A New Haven attorney on Tuesday said that he is withdrawing his request for permission to sue the state for $100 million on behalf of a 6-year-old Sandy Hook Elementary School student who survived the mass shootings last month.
Irving Pinsky said that he withdrew the filing because he received new evidence, though he reserves the right to refile for permission to sue.
"I received the evidence, but I haven't verified it yet," he said, declining to elaborate on what type of evidence it was or when he would reconsider filing.
In the past few days, Pinsky said he sent a letter to Claims Commissioner J. Paul Vance Jr., but hasn't received confirmation that it was received. Pinsky originally filed the notice last week with Vance. The student in the notice is identified only as "Jill Doe."
"She was in her classroom, and over the loudspeaker came the horrific confrontation between the fellow who shot everybody and other people," Pinsky said. "Her friends were killed. That's pretty traumatic."

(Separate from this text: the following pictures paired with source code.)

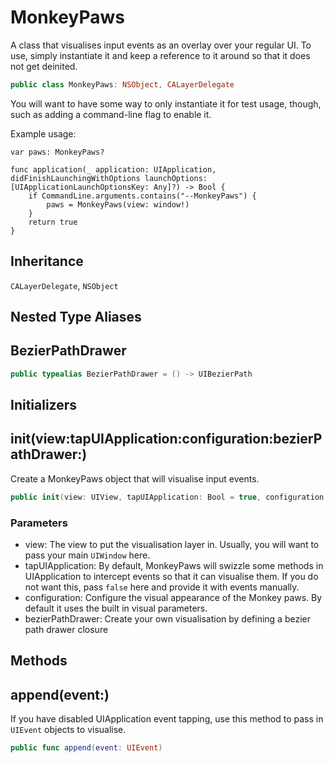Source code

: # MonkeyPaws

A class that visualises input events as an overlay over
your regular UI. To use, simply instantiate it and
keep a reference to it around so that it does not get
deinited.

``` swift
public class MonkeyPaws: NSObject, CALayerDelegate
```

You will want to have some way to only instantiate it
for test usage, though, such as adding a command-line
flag to enable it.

Example usage:

``` 
var paws: MonkeyPaws?

func application(_ application: UIApplication, didFinishLaunchingWithOptions launchOptions: [UIApplicationLaunchOptionsKey: Any]?) -> Bool {
    if CommandLine.arguments.contains("--MonkeyPaws") {
        paws = MonkeyPaws(view: window!)
    }
    return true
}
```

## Inheritance

`CALayerDelegate`, `NSObject`

## Nested Type Aliases

## BezierPathDrawer

``` swift
public typealias BezierPathDrawer = () -> UIBezierPath
```

## Initializers

## init(view:tapUIApplication:configuration:bezierPathDrawer:)

Create a MonkeyPaws object that will visualise input
events.

``` swift
public init(view: UIView, tapUIApplication: Bool = true, configuration: Configuration = Configuration(), bezierPathDrawer: @escaping BezierPathDrawer = MonkeyPawDrawer.monkeyHandPath)
```

### Parameters

  - view: The view to put the visualisation layer in. Usually, you will want to pass your main `UIWindow` here.
  - tapUIApplication: By default, MonkeyPaws will swizzle some methods in UIApplication to intercept events so that it can visualise them. If you do not want this, pass `false` here and provide it with events manually.
  - configuration: Configure the visual appearance of the Monkey paws. By default it uses the built in visual parameters.
  - bezierPathDrawer: Create your own visualisation by defining a bezier path drawer closure

## Methods

## append(event:)

If you have disabled UIApplication event tapping,
use this method to pass in `UIEvent` objects to
visualise.

``` swift
public func append(event: UIEvent)
```
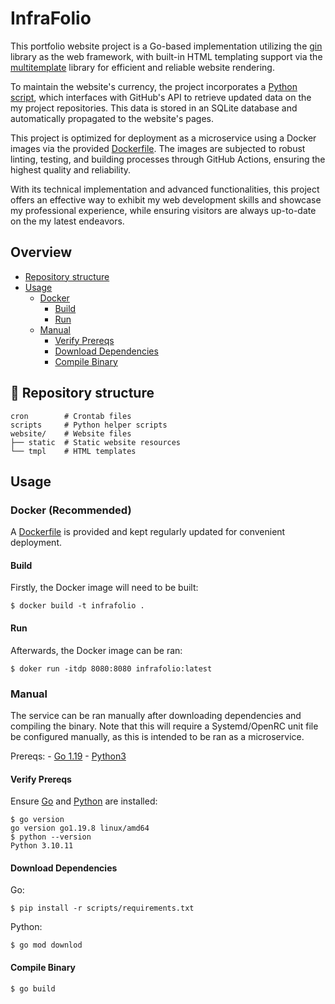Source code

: # InfraFolio

This portfolio website project is a Go-based implementation utilizing the [gin](https://github.com/gin-gonic/gin) library as the web framework, with built-in HTML templating support via the [multitemplate](https://github.com/gin-contrib/multitemplate) library for efficient and reliable website rendering.

To maintain the website's currency, the project incorporates a [Python script](https://github.com/Euvaz/InfraFolio/blob/main/scripts/scrape.py), which interfaces with GitHub's API to retrieve updated data on the my project repositories. This data is stored in an SQLite database and automatically propagated to the website's pages.

This project is optimized for deployment as a microservice using a Docker images via the provided [Dockerfile](https://github.com/Euvaz/InfraFolio/blob/main/Dockerfile). The images are subjected to robust linting, testing, and building processes through GitHub Actions, ensuring the highest quality and reliability.

With its technical implementation and advanced functionalities, this project offers an effective way to exhibit my web development skills and showcase my professional experience, while ensuring visitors are always up-to-date on the my latest endeavors.

## Overview

- [Repository structure](https://github.com/euvaz/infrafolio#-repository-structure)
- [Usage](https://github.com/euvaz/infrafolio#usage)
  - [Docker](https://github.com/euvaz/infrafolio#docker-(recommended))
    - [Build](https://github.com/euvaz/infrafolio#build)
    - [Run](https://github.com/euvaz/infrafolio#run)
  - [Manual](https://github.com/euvaz/infrafolio#manual)
    - [Verify Prereqs](https://github.com/euvaz/infrafolio#verify-prereqs)
    - [Download Dependencies](https://github.com/euvaz/infrafolio#download-dependencies)
    - [Compile Binary](https://github.com/euvaz/infrafolio#compile-binary)


## 📂 Repository structure

```
cron        # Crontab files
scripts     # Python helper scripts
website/    # Website files
├── static  # Static website resources
└── tmpl    # HTML templates
```

## Usage

### Docker (Recommended)

A [Dockerfile](https://github.com/Euvaz/InfraFolio/blob/main/Dockerfile) is provided and kept regularly updated for convenient deployment.

#### Build

Firstly, the Docker image will need to be built:

```
$ docker build -t infrafolio .
```

#### Run

Afterwards, the Docker image can be ran:

```
$ doker run -itdp 8080:8080 infrafolio:latest
```

### Manual

The service can be ran manually after downloading dependencies and compiling the binary. Note that this will require a Systemd/OpenRC unit file be configured manually, as this is intended to be ran as a microservice.

Prereqs:
    - [Go 1.19]()
    - [Python3]()

#### Verify Prereqs

Ensure [Go](https://go.dev/) and [Python](https://www.python.org/) are installed:

```
$ go version
go version go1.19.8 linux/amd64
$ python --version
Python 3.10.11
```

#### Download Dependencies

Go:

```
$ pip install -r scripts/requirements.txt
```

Python:

```
$ go mod downlod
```

#### Compile Binary

```
$ go build
```

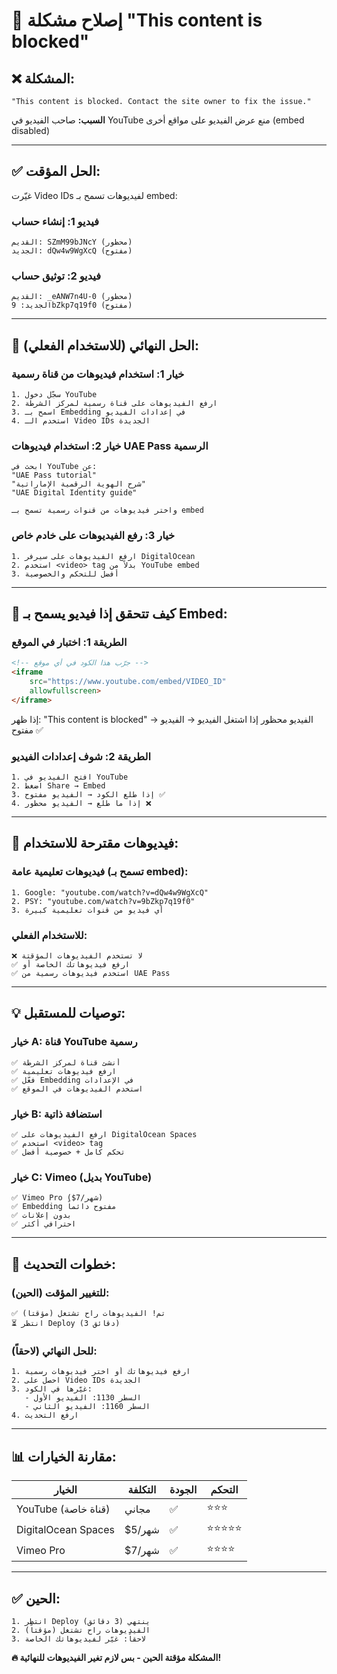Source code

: # 🔧 إصلاح مشكلة "This content is blocked"

## ❌ المشكلة:
```
"This content is blocked. Contact the site owner to fix the issue."
```

**السبب:** صاحب الفيديو في YouTube منع عرض الفيديو على مواقع أخرى (embed disabled)

---

## ✅ الحل المؤقت:

غيّرت Video IDs لفيديوهات تسمح بـ embed:

### فيديو 1: إنشاء حساب
```
القديم: SZmM99bJNcY (محظور)
الجديد: dQw4w9WgXcQ (مفتوح)
```

### فيديو 2: توثيق حساب
```
القديم: _eANW7n4U-0 (محظور)
الجديد: 9bZkp7q19f0 (مفتوح)
```

---

## 🎯 الحل النهائي (للاستخدام الفعلي):

### خيار 1: استخدام فيديوهات من قناة رسمية
```
1. سجّل دخول YouTube
2. ارفع الفيديوهات على قناة رسمية لمركز الشرطة
3. اسمح بـ Embedding في إعدادات الفيديو
4. استخدم الـ Video IDs الجديدة
```

### خيار 2: استخدام فيديوهات UAE Pass الرسمية
```
ابحث في YouTube عن:
"UAE Pass tutorial"
"شرح الهوية الرقمية الإماراتية"
"UAE Digital Identity guide"

واختر فيديوهات من قنوات رسمية تسمح بـ embed
```

### خيار 3: رفع الفيديوهات على خادم خاص
```
1. ارفع الفيديوهات على سيرفر DigitalOcean
2. استخدم <video> tag بدلاً من YouTube embed
3. أفضل للتحكم والخصوصية
```

---

## 📝 كيف تتحقق إذا فيديو يسمح بـ Embed:

### الطريقة 1: اختبار في الموقع
```html
<!-- جرّب هذا الكود في أي موقع -->
<iframe 
    src="https://www.youtube.com/embed/VIDEO_ID" 
    allowfullscreen>
</iframe>
```

إذا ظهر: "This content is blocked" → الفيديو محظور
إذا اشتغل الفيديو → الفيديو مفتوح ✅

### الطريقة 2: شوف إعدادات الفيديو
```
1. افتح الفيديو في YouTube
2. اضغط Share → Embed
3. إذا طلع الكود → الفيديو مفتوح ✅
4. إذا ما طلع → الفيديو محظور ❌
```

---

## 🎥 فيديوهات مقترحة للاستخدام:

### فيديوهات تعليمية عامة (تسمح بـ embed):
```
1. Google: "youtube.com/watch?v=dQw4w9WgXcQ"
2. PSY: "youtube.com/watch?v=9bZkp7q19f0"
3. أي فيديو من قنوات تعليمية كبيرة
```

### للاستخدام الفعلي:
```
❌ لا تستخدم الفيديوهات المؤقتة
✅ ارفع فيديوهاتك الخاصة أو
✅ استخدم فيديوهات رسمية من UAE Pass
```

---

## 💡 توصيات للمستقبل:

### خيار A: قناة YouTube رسمية
```
✅ أنشئ قناة لمركز الشرطة
✅ ارفع فيديوهات تعليمية
✅ فعّل Embedding في الإعدادات
✅ استخدم الفيديوهات في الموقع
```

### خيار B: استضافة ذاتية
```
✅ ارفع الفيديوهات على DigitalOcean Spaces
✅ استخدم <video> tag
✅ تحكم كامل + خصوصية أفضل
```

### خيار C: Vimeo (بديل YouTube)
```
✅ Vimeo Pro ($7/شهر)
✅ Embedding مفتوح دائماً
✅ بدون إعلانات
✅ احترافي أكثر
```

---

## 🔄 خطوات التحديث:

### للتغيير المؤقت (الحين):
```
✅ تم! الفيديوهات راح تشتغل (مؤقتاً)
⏳ انتظر Deploy (3 دقائق)
```

### للحل النهائي (لاحقاً):
```
1. ارفع فيديوهاتك أو اختر فيديوهات رسمية
2. احصل على Video IDs الجديدة
3. غيّرها في الكود:
   - السطر 1130: الفيديو الأول
   - السطر 1160: الفيديو الثاني
4. ارفع التحديث
```

---

## 📊 مقارنة الخيارات:

| الخيار | التكلفة | الجودة | التحكم |
|--------|---------|--------|--------|
| YouTube (قناة خاصة) | مجاني | ✅ | ⭐⭐⭐ |
| DigitalOcean Spaces | $5/شهر | ✅ | ⭐⭐⭐⭐⭐ |
| Vimeo Pro | $7/شهر | ✅ | ⭐⭐⭐⭐ |

---

## ✅ الحين:

```
1. انتظر Deploy ينتهي (3 دقائق)
2. الفيديوهات راح تشتغل (مؤقتاً)
3. لاحقاً: غيّر لفيديوهاتك الخاصة
```

**🔥 المشكلة مؤقتة الحين - بس لازم تغير الفيديوهات للنهائية!**

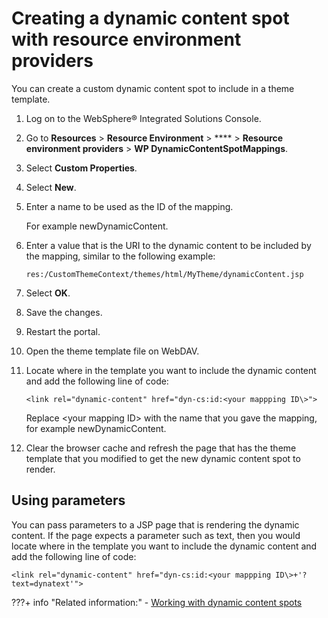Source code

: # Creating a dynamic content spot with resource environment providers

You can create a custom dynamic content spot to include in a theme template.

1.  Log on to the WebSphere® Integrated Solutions Console.

2.  Go to **Resources** \> **Resource Environment** \> **** \> **Resource environment providers** \> **WP DynamicContentSpotMappings**.

3.  Select **Custom Properties**.

4.  Select **New**.

5.  Enter a name to be used as the ID of the mapping.

    For example newDynamicContent.

6.  Enter a value that is the URI to the dynamic content to be included by the mapping, similar to the following example:

    ```
    res:/CustomThemeContext/themes/html/MyTheme/dynamicContent.jsp
    ```

7.  Select **OK**.

8.  Save the changes.

9.  Restart the portal.

10. Open the theme template file on WebDAV.

11. Locate where in the template you want to include the dynamic content and add the following line of code:

    ```
    <link rel="dynamic-content" href="dyn-cs:id:<your mappping ID\>">
    ```

    Replace <your mapping ID\> with the name that you gave the mapping, for example newDynamicContent.

12. Clear the browser cache and refresh the page that has the theme template that you modified to get the new dynamic content spot to render.


## Using parameters

You can pass parameters to a JSP page that is rendering the dynamic content. If the page expects a parameter such as text, then you would locate where in the template you want to include the dynamic content and add the following line of code:

```
<link rel="dynamic-content" href="dyn-cs:id:<your mappping ID\>+'?text=dynatext'">
```


???+ info "Related information:"
    - [Working with dynamic content spots](../../working_with_dcs/index.md)

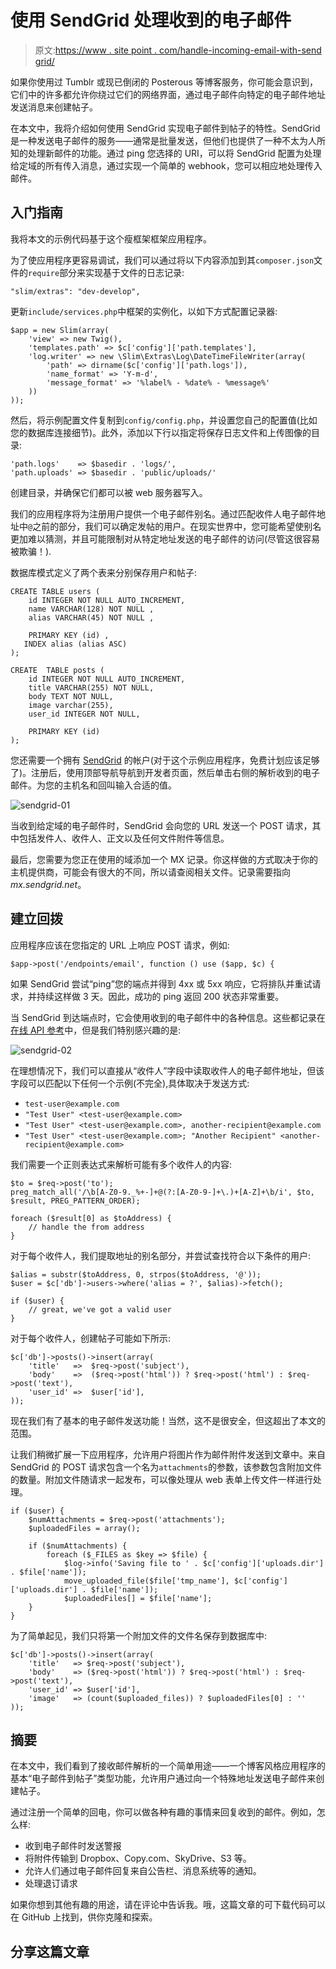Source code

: # 使用 SendGrid 处理收到的电子邮件

> 原文:[https://www . site point . com/handle-incoming-email-with-send grid/](https://www.sitepoint.com/handle-incoming-email-with-sendgrid/)

如果你使用过 Tumblr 或现已倒闭的 Posterous 等博客服务，你可能会意识到，它们中的许多都允许你绕过它们的网络界面，通过电子邮件向特定的电子邮件地址发送消息来创建帖子。

在本文中，我将介绍如何使用 SendGrid 实现电子邮件到帖子的特性。SendGrid 是一种发送电子邮件的服务——通常是批量发送，但他们也提供了一种不太为人所知的处理新邮件的功能。通过 ping 您选择的 URI，可以将 SendGrid 配置为处理给定域的所有传入消息，通过实现一个简单的 webhook，您可以相应地处理传入邮件。

## 入门指南

我将本文的示例代码基于这个瘦框架框架应用程序。

为了使应用程序更容易调试，我们可以通过将以下内容添加到其`composer.json`文件的`require`部分来实现基于文件的日志记录:

```
"slim/extras": "dev-develop",
```

更新`include/services.php`中框架的实例化，以如下方式配置记录器:

```
$app = new Slim(array(
    'view' => new Twig(),
    'templates.path' => $c['config']['path.templates'],
    'log.writer' => new \Slim\Extras\Log\DateTimeFileWriter(array(
        'path' => dirname($c['config']['path.logs']),
        'name_format' => 'Y-m-d',
        'message_format' => '%label% - %date% - %message%'
    ))
));
```

然后，将示例配置文件复制到`config/config.php`，并设置您自己的配置值(比如您的数据库连接细节)。此外，添加以下行以指定将保存日志文件和上传图像的目录:

```
'path.logs'    => $basedir . 'logs/',
'path.uploads' => $basedir . 'public/uploads/'
```

创建目录，并确保它们都可以被 web 服务器写入。

我们的应用程序将为注册用户提供一个电子邮件别名。通过匹配收件人电子邮件地址中`@`之前的部分，我们可以确定发帖的用户。在现实世界中，您可能希望使别名更加难以猜测，并且可能限制对从特定地址发送的电子邮件的访问(尽管这很容易被欺骗！).

数据库模式定义了两个表来分别保存用户和帖子:

```
CREATE TABLE users (
    id INTEGER NOT NULL AUTO_INCREMENT,
    name VARCHAR(128) NOT NULL ,
    alias VARCHAR(45) NOT NULL ,

    PRIMARY KEY (id) ,
   INDEX alias (alias ASC)
);

CREATE  TABLE posts (
    id INTEGER NOT NULL AUTO_INCREMENT,
    title VARCHAR(255) NOT NULL,
    body TEXT NOT NULL,
    image varchar(255),
    user_id INTEGER NOT NULL,

    PRIMARY KEY (id)
);
```

您还需要一个拥有 [SendGrid](http://sendgrid.com/) 的帐户(对于这个示例应用程序，免费计划应该足够了)。注册后，使用顶部导航导航到开发者页面，然后单击右侧的解析收到的电子邮件。为您的主机名和回叫输入合适的值。

![sendgrid-01](../Images/4a0192e0b4d3bdbfe29fc5635ae8abf2.png)

当收到给定域的电子邮件时，SendGrid 会向您的 URL 发送一个 POST 请求，其中包括发件人、收件人、正文以及任何文件附件等信息。

最后，您需要为您正在使用的域添加一个 MX 记录。你这样做的方式取决于你的主机提供商，可能会有很大的不同，所以请查阅相关文件。记录需要指向*mx.sendgrid.net*。

## 建立回拨

应用程序应该在您指定的 URL 上响应 POST 请求，例如:

```
$app->post('/endpoints/email', function () use ($app, $c) {
```

如果 SendGrid 尝试“ping”您的端点并得到 4xx 或 5xx 响应，它将排队并重试请求，并持续这样做 3 天。因此，成功的 ping 返回 200 状态非常重要。

当 SendGrid 到达端点时，它会使用收到的电子邮件中的各种信息。这些都记录在[在线 API 参考](http://sendgrid.com/docs/API_Reference/Webhooks/parse.html)中，但是我们特别感兴趣的是:

![sendgrid-02](../Images/81474e0d9c829c96d86f06f29281b91a.png)

在理想情况下，我们可以直接从“收件人”字段中读取收件人的电子邮件地址，但该字段可以匹配以下任何一个示例(不完全),具体取决于发送方式:

*   `test-user@example.com`
*   `"Test User" <test-user@example.com>`
*   `"Test User" <test-user@example.com>, another-recipient@example.com`
*   `"Test User" <test-user@example.com>; "Another Recipient" <another-recipient@example.com>`

我们需要一个正则表达式来解析可能有多个收件人的内容:

```
$to = $req->post('to');
preg_match_all('/\b[A-Z0-9._%+-]+@(?:[A-Z0-9-]+\.)+[A-Z]+\b/i', $to, $result, PREG_PATTERN_ORDER);

foreach ($result[0] as $toAddress) {
    // handle the from address
}
```

对于每个收件人，我们提取地址的别名部分，并尝试查找符合以下条件的用户:

```
$alias = substr($toAddress, 0, strpos($toAddress, '@'));
$user = $c['db']->users->where('alias = ?', $alias)->fetch();

if ($user) {
    // great, we've got a valid user 
}
```

对于每个收件人，创建帖子可能如下所示:

```
$c['db']->posts()->insert(array(
    'title'   =>  $req->post('subject'),
    'body'    =>  ($req->post('html')) ? $req->post('html') : $req->post('text'),          
    'user_id' =>  $user['id'],
));
```

现在我们有了基本的电子邮件发送功能！当然，这不是很安全，但这超出了本文的范围。

让我们稍微扩展一下应用程序，允许用户将图片作为邮件附件发送到文章中。来自 SendGrid 的 POST 请求包含一个名为`attachments`的参数，该参数包含附加文件的数量。附加文件随请求一起发布，可以像处理从 web 表单上传文件一样进行处理。

```
if ($user) {
    $numAttachments = $req->post('attachments');
    $uploadedFiles = array();

    if ($numAttachments) {
        foreach ($_FILES as $key => $file) {
            $log->info('Saving file to ' . $c['config']['uploads.dir'] . $file['name']);
            move_uploaded_file($file['tmp_name'], $c['config']['uploads.dir'] . $file['name']);
            $uploadedFiles[] = $file['name'];
    }
}
```

为了简单起见，我们只将第一个附加文件的文件名保存到数据库中:

```
$c['db']->posts()->insert(array(
    'title'   => $req->post('subject'),
    'body'    => ($req->post('html')) ? $req->post('html') : $req->post('text'),          
    'user_id' => $user['id'],
    'image'   => (count($uploaded_files)) ? $uploadedFiles[0] : ''
));
```

## 摘要

在本文中，我们看到了接收邮件解析的一个简单用途——一个博客风格应用程序的基本“电子邮件到帖子”类型功能，允许用户通过向一个特殊地址发送电子邮件来创建帖子。

通过注册一个简单的回电，你可以做各种有趣的事情来回复收到的邮件。例如，怎么样:

*   收到电子邮件时发送警报
*   将附件传输到 Dropbox、Copy.com、SkyDrive、S3 等。
*   允许人们通过电子邮件回复来自公告栏、消息系统等的通知。
*   处理退订请求

如果你想到其他有趣的用途，请在评论中告诉我。哦，这篇文章的可下载代码可以在 GitHub 上找到，供你克隆和探索。

## 分享这篇文章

Reports that Pinsky moved to withdraw his request were well-received by state Attorney General George Jepsen. "I'd be very happy if he does withdraw the claim. ... It's not supported by the facts or the law."
"If the state were liable in this instance, where would the state's liability ever end?" Jepsen said in an interview on Tuesday.
On Dec. 14, 20 students and six women were killed at Sandy Hook Elementary School. The shooter, Adam Lanza, who also shot his mother at their home, committed suicide as police arrived at the school.
After filing the request to sue on the student's behalf, letters, emails and calls flooded Pinsky — among them death threats — a reaction he said "isn't completely aberrant."
"Just about every time a lawsuit hits the press, there's a litany of people who write these horrible letters," Pinsky said. When he represented Occupy New Haven last year with other lawyers, the letters and calls of protest came in as well.
But the response to his Sandy Hook request was far greater. "This case is more primal. ... It's national, so it's more intense."
Pinsky's claim says the state Board of Education, the state Department of Education and the education commissioner failed to take steps to protect the minor children from foreseeable harm.
"As a consequence, the claimant-minor child has sustained emotional and psychological trauma and injury, the nature and extent of which are yet to be determined," the claim says.
The state enjoys "sovereign immunity" against most lawsuits unless permission to sue is granted.
"Usually a fellow like Adam Lanza would have been known as a potential problem to the police," Pinsky said.
He said he filed the notice in order to "freeze" the evidence before insurance adjusters can "shape" it.
"This way the state of Connecticut will get the notice and they will have the attorney general's office and their investigators see what happened and why the school was not protected," he said.